──────── Extracted data ────────

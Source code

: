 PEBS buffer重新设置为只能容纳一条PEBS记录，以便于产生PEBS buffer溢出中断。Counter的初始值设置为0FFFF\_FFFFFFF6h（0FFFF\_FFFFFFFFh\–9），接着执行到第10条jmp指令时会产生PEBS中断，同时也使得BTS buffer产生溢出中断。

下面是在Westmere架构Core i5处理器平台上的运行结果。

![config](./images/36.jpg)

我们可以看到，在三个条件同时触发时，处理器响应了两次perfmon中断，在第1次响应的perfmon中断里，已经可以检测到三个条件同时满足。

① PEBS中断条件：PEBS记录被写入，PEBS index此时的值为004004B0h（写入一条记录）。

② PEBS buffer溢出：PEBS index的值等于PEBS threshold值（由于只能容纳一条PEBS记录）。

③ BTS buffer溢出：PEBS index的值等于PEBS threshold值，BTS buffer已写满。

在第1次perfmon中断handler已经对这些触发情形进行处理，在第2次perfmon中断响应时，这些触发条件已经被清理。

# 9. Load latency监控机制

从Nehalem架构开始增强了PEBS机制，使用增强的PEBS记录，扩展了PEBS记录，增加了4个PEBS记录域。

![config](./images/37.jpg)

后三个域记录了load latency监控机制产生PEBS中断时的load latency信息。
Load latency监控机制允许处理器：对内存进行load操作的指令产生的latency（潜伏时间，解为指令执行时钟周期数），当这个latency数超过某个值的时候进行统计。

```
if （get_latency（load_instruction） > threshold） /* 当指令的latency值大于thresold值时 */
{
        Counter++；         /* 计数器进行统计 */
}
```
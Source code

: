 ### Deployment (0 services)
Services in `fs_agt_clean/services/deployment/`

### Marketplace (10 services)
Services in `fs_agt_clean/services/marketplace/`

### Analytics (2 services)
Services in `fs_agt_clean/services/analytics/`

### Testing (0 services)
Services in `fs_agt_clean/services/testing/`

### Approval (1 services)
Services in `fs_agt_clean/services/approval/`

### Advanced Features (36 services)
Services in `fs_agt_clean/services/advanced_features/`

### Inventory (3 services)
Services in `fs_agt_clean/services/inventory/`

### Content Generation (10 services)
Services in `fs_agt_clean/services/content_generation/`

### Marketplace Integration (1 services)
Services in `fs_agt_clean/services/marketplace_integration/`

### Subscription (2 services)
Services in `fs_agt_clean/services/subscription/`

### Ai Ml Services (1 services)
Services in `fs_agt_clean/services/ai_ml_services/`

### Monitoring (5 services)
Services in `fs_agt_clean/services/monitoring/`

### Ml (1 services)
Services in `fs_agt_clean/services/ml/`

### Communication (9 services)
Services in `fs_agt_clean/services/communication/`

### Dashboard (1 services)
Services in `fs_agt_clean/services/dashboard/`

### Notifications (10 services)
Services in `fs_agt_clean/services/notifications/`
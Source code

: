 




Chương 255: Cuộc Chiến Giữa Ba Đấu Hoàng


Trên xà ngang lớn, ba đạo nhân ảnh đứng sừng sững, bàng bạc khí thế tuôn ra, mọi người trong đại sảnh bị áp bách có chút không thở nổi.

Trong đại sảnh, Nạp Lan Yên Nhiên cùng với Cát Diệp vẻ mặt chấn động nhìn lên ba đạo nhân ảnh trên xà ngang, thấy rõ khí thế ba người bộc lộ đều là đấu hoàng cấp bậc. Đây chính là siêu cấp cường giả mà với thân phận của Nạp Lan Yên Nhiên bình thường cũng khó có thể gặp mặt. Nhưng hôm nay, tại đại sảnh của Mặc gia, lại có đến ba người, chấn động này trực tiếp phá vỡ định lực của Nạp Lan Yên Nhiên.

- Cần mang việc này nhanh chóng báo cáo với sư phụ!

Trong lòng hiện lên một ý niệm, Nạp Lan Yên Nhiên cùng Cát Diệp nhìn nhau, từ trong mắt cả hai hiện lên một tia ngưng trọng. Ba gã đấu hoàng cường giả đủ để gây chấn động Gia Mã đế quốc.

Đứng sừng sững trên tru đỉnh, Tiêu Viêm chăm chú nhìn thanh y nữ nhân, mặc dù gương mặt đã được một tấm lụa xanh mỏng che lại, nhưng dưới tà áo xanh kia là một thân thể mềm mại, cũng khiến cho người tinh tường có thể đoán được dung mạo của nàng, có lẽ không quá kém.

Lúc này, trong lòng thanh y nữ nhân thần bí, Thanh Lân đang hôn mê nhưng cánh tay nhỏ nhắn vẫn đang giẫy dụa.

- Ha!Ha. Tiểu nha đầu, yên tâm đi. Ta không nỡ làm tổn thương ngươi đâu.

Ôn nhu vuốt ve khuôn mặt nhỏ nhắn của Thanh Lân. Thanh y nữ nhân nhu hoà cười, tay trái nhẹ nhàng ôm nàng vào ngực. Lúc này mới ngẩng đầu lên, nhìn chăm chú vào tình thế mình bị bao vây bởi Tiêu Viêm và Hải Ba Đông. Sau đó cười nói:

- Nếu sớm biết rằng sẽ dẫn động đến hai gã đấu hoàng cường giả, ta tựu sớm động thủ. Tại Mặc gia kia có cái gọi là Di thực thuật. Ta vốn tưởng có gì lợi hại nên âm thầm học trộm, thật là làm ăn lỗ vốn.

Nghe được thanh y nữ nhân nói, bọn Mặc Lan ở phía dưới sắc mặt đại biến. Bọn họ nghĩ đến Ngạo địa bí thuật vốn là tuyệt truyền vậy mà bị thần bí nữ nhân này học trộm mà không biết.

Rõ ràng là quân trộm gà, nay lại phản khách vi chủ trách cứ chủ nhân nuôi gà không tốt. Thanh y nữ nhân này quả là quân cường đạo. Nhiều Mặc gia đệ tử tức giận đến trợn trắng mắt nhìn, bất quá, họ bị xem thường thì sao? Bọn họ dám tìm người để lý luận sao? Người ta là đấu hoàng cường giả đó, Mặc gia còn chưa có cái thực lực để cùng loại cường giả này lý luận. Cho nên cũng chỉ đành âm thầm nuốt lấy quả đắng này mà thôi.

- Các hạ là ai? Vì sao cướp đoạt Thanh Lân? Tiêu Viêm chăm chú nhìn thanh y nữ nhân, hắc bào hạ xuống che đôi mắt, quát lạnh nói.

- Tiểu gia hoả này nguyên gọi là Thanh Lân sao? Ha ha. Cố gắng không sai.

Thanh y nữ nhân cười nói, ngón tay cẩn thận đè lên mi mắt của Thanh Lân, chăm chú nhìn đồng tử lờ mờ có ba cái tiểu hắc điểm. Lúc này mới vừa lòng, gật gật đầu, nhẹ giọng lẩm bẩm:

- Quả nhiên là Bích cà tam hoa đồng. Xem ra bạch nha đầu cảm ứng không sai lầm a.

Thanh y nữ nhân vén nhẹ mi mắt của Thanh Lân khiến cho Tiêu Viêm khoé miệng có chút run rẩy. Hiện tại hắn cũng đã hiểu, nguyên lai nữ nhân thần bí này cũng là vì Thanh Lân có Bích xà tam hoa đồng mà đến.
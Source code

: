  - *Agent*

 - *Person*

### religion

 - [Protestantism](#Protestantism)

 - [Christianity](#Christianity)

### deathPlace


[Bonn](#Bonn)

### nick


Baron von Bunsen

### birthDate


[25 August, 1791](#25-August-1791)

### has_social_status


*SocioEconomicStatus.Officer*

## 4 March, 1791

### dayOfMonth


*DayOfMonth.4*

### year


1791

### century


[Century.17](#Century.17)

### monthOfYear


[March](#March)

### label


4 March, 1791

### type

────────

● **Work to complete**
Print the data above again, with nothing altered and nothing left out.

● **Expected answer**
Source code

: PEBS buffer重新设置为只能容纳一条PEBS记录，以便于产生PEBS buffer溢出中断。Counter的初始值设置为0FFFF\_FFFFFFF6h（0FFFF\_FFFFFFFFh\–9），接着执行到第10条jmp指令时会产生PEBS中断，同时也使得BTS buffer产生溢出中断。

下面是在Westmere架构Core i5处理器平台上的运行结果。

![config](./images/36.jpg)

我们可以看到，在三个条件同时触发时，处理器响应了两次perfmon中断，在第1次响应的perfmon中断里，已经可以检测到三个条件同时满足。

① PEBS中断条件：PEBS记录被写入，PEBS index此时的值为004004B0h（写入一条记录）。

② PEBS buffer溢出：PEBS index的值等于PEBS threshold值（由于只能容纳一条PEBS记录）。

③ BTS buffer溢出：PEBS index的值等于PEBS threshold值，BTS buffer已写满。

在第1次perfmon中断handler已经对这些触发情形进行处理，在第2次perfmon中断响应时，这些触发条件已经被清理。

# 9. Load latency监控机制

从Nehalem架构开始增强了PEBS机制，使用增强的PEBS记录，扩展了PEBS记录，增加了4个PEBS记录域。

![config](./images/37.jpg)

后三个域记录了load latency监控机制产生PEBS中断时的load latency信息。
Load latency监控机制允许处理器：对内存进行load操作的指令产生的latency（潜伏时间，解为指令执行时钟周期数），当这个latency数超过某个值的时候进行统计。

```
if （get_latency（load_instruction） > threshold） /* 当指令的latency值大于thresold值时 */
{
        Counter++；         /* 计数器进行统计 */
}
```
Source code

: ### Deployment (0 services)
Services in `fs_agt_clean/services/deployment/`

### Marketplace (10 services)
Services in `fs_agt_clean/services/marketplace/`

### Analytics (2 services)
Services in `fs_agt_clean/services/analytics/`

### Testing (0 services)
Services in `fs_agt_clean/services/testing/`

### Approval (1 services)
Services in `fs_agt_clean/services/approval/`

### Advanced Features (36 services)
Services in `fs_agt_clean/services/advanced_features/`

### Inventory (3 services)
Services in `fs_agt_clean/services/inventory/`

### Content Generation (10 services)
Services in `fs_agt_clean/services/content_generation/`

### Marketplace Integration (1 services)
Services in `fs_agt_clean/services/marketplace_integration/`

### Subscription (2 services)
Services in `fs_agt_clean/services/subscription/`

### Ai Ml Services (1 services)
Services in `fs_agt_clean/services/ai_ml_services/`

### Monitoring (5 services)
Services in `fs_agt_clean/services/monitoring/`

### Ml (1 services)
Services in `fs_agt_clean/services/ml/`

### Communication (9 services)
Services in `fs_agt_clean/services/communication/`

### Dashboard (1 services)
Services in `fs_agt_clean/services/dashboard/`

### Notifications (10 services)
Services in `fs_agt_clean/services/notifications/`
Source code

: 




Chương 255: Cuộc Chiến Giữa Ba Đấu Hoàng


Trên xà ngang lớn, ba đạo nhân ảnh đứng sừng sững, bàng bạc khí thế tuôn ra, mọi người trong đại sảnh bị áp bách có chút không thở nổi.

Trong đại sảnh, Nạp Lan Yên Nhiên cùng với Cát Diệp vẻ mặt chấn động nhìn lên ba đạo nhân ảnh trên xà ngang, thấy rõ khí thế ba người bộc lộ đều là đấu hoàng cấp bậc. Đây chính là siêu cấp cường giả mà với thân phận của Nạp Lan Yên Nhiên bình thường cũng khó có thể gặp mặt. Nhưng hôm nay, tại đại sảnh của Mặc gia, lại có đến ba người, chấn động này trực tiếp phá vỡ định lực của Nạp Lan Yên Nhiên.

- Cần mang việc này nhanh chóng báo cáo với sư phụ!

Trong lòng hiện lên một ý niệm, Nạp Lan Yên Nhiên cùng Cát Diệp nhìn nhau, từ trong mắt cả hai hiện lên một tia ngưng trọng. Ba gã đấu hoàng cường giả đủ để gây chấn động Gia Mã đế quốc.

Đứng sừng sững trên tru đỉnh, Tiêu Viêm chăm chú nhìn thanh y nữ nhân, mặc dù gương mặt đã được một tấm lụa xanh mỏng che lại, nhưng dưới tà áo xanh kia là một thân thể mềm mại, cũng khiến cho người tinh tường có thể đoán được dung mạo của nàng, có lẽ không quá kém.

Lúc này, trong lòng thanh y nữ nhân thần bí, Thanh Lân đang hôn mê nhưng cánh tay nhỏ nhắn vẫn đang giẫy dụa.

- Ha!Ha. Tiểu nha đầu, yên tâm đi. Ta không nỡ làm tổn thương ngươi đâu.

Ôn nhu vuốt ve khuôn mặt nhỏ nhắn của Thanh Lân. Thanh y nữ nhân nhu hoà cười, tay trái nhẹ nhàng ôm nàng vào ngực. Lúc này mới ngẩng đầu lên, nhìn chăm chú vào tình thế mình bị bao vây bởi Tiêu Viêm và Hải Ba Đông. Sau đó cười nói:

- Nếu sớm biết rằng sẽ dẫn động đến hai gã đấu hoàng cường giả, ta tựu sớm động thủ. Tại Mặc gia kia có cái gọi là Di thực thuật. Ta vốn tưởng có gì lợi hại nên âm thầm học trộm, thật là làm ăn lỗ vốn.

Nghe được thanh y nữ nhân nói, bọn Mặc Lan ở phía dưới sắc mặt đại biến. Bọn họ nghĩ đến Ngạo địa bí thuật vốn là tuyệt truyền vậy mà bị thần bí nữ nhân này học trộm mà không biết.

Rõ ràng là quân trộm gà, nay lại phản khách vi chủ trách cứ chủ nhân nuôi gà không tốt. Thanh y nữ nhân này quả là quân cường đạo. Nhiều Mặc gia đệ tử tức giận đến trợn trắng mắt nhìn, bất quá, họ bị xem thường thì sao? Bọn họ dám tìm người để lý luận sao? Người ta là đấu hoàng cường giả đó, Mặc gia còn chưa có cái thực lực để cùng loại cường giả này lý luận. Cho nên cũng chỉ đành âm thầm nuốt lấy quả đắng này mà thôi.

- Các hạ là ai? Vì sao cướp đoạt Thanh Lân? Tiêu Viêm chăm chú nhìn thanh y nữ nhân, hắc bào hạ xuống che đôi mắt, quát lạnh nói.

- Tiểu gia hoả này nguyên gọi là Thanh Lân sao? Ha ha. Cố gắng không sai.

Thanh y nữ nhân cười nói, ngón tay cẩn thận đè lên mi mắt của Thanh Lân, chăm chú nhìn đồng tử lờ mờ có ba cái tiểu hắc điểm. Lúc này mới vừa lòng, gật gật đầu, nhẹ giọng lẩm bẩm:

- Quả nhiên là Bích cà tam hoa đồng. Xem ra bạch nha đầu cảm ứng không sai lầm a.

Thanh y nữ nhân vén nhẹ mi mắt của Thanh Lân khiến cho Tiêu Viêm khoé miệng có chút run rẩy. Hiện tại hắn cũng đã hiểu, nguyên lai nữ nhân thần bí này cũng là vì Thanh Lân có Bích xà tam hoa đồng mà đến.
Source code

:  - *Agent*

 - *Person*

### religion

 - [Protestantism](#Protestantism)

 - [Christianity](#Christianity)

### deathPlace


[Bonn](#Bonn)

### nick


Baron von Bunsen

### birthDate


[25 August, 1791](#25-August-1791)

### has_social_status


*SocioEconomicStatus.Officer*

## 4 March, 1791

### dayOfMonth


*DayOfMonth.4*

### year


1791

### century


[Century.17](#Century.17)

### monthOfYear


[March](#March)

### label


4 March, 1791

### type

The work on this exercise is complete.